- _Assignment_: Within the data that follows, how many lines contain the word "procesos"? Reply with only the number.

(Collected data entries)
═══

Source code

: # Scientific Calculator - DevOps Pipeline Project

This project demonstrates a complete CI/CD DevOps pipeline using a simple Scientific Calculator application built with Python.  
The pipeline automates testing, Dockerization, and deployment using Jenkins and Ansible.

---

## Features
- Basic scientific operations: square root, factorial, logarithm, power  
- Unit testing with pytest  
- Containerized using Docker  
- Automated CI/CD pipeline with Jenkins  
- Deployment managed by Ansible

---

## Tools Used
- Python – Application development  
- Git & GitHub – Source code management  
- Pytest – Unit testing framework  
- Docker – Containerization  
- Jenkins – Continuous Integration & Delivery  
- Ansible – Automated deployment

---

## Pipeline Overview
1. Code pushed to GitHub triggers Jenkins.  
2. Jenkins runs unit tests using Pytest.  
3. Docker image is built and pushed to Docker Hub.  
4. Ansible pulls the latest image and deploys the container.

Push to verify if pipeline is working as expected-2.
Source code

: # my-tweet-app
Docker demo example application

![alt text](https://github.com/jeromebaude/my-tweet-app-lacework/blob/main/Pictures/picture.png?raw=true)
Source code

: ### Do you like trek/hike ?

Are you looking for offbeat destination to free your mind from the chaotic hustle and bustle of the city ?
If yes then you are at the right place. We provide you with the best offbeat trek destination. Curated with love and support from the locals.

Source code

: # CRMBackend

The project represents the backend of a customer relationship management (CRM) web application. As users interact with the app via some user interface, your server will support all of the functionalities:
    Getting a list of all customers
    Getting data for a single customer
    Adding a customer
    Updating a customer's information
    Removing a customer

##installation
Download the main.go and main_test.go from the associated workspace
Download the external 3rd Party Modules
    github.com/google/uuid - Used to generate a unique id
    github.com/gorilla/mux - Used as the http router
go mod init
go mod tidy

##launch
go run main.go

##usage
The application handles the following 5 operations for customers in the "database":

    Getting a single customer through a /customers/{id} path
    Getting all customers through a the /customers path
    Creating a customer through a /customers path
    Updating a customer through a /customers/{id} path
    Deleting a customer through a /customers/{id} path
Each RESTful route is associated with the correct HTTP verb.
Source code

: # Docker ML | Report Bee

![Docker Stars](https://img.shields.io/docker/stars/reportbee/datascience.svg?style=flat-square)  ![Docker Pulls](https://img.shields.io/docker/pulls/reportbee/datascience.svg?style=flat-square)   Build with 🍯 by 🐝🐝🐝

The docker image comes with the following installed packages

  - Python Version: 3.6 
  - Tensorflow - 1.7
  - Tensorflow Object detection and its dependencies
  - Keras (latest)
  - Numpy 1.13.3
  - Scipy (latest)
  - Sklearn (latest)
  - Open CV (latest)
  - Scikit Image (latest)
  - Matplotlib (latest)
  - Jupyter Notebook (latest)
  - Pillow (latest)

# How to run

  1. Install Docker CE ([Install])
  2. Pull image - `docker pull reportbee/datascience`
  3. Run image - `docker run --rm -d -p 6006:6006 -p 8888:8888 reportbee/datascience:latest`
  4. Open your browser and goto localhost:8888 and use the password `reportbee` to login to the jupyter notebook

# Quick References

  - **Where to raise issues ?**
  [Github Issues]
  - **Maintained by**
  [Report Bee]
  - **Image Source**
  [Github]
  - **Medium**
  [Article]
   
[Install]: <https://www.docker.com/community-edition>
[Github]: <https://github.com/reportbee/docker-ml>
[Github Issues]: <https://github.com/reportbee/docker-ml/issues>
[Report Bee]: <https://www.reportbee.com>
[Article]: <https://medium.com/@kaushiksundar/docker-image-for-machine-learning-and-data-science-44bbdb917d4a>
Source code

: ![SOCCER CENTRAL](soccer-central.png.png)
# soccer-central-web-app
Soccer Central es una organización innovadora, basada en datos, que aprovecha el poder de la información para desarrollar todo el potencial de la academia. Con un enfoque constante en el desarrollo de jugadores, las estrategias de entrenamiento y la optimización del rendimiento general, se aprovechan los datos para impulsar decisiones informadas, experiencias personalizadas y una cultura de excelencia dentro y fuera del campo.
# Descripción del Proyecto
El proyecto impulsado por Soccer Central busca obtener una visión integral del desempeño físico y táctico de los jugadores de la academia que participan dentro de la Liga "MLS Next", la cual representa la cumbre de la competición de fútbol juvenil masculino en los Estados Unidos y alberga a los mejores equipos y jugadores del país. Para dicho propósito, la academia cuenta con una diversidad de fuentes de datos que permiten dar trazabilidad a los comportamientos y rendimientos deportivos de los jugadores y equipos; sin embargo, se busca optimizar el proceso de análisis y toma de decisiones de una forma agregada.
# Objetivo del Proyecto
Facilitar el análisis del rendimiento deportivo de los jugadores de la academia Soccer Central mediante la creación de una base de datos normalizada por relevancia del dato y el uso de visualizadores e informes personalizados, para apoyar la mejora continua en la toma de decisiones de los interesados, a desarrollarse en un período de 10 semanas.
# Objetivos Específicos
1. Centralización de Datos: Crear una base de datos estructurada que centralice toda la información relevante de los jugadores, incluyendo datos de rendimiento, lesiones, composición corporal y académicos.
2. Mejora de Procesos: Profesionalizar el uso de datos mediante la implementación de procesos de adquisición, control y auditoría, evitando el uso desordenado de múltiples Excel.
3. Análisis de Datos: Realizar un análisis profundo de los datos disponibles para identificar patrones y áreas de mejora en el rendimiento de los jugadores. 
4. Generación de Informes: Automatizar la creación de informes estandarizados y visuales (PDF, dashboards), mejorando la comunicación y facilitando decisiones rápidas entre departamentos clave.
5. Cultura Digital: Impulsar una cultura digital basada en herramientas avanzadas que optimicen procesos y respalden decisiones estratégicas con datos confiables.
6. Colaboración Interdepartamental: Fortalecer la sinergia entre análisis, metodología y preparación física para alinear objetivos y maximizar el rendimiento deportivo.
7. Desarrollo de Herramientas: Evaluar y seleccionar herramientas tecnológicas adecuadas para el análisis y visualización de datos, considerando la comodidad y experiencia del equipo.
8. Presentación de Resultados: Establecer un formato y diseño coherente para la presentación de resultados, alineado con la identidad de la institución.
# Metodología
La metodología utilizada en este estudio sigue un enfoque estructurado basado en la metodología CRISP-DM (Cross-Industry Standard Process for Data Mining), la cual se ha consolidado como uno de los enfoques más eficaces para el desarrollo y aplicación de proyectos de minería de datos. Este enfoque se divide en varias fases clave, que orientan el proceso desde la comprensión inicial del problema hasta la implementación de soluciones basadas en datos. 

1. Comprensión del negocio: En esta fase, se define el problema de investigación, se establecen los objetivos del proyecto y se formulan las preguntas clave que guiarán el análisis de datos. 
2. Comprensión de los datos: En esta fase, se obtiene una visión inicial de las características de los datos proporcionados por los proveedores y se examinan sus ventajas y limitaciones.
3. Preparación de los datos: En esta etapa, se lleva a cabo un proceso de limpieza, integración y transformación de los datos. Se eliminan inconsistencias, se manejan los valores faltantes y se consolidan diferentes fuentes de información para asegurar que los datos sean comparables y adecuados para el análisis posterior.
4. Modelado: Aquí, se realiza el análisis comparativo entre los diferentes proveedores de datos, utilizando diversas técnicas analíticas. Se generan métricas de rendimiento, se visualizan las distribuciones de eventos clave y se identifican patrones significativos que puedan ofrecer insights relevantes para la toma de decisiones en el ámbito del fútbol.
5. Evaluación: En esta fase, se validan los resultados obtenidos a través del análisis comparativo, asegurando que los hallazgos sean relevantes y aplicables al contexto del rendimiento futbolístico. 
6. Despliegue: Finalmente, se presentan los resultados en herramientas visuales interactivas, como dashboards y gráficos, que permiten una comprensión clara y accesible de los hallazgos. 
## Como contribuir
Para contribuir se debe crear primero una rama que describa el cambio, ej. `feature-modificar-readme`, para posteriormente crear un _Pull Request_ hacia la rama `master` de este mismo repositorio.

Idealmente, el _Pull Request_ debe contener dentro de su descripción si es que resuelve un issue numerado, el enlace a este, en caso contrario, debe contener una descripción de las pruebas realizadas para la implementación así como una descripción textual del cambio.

═══

- _Solved exercise_: 2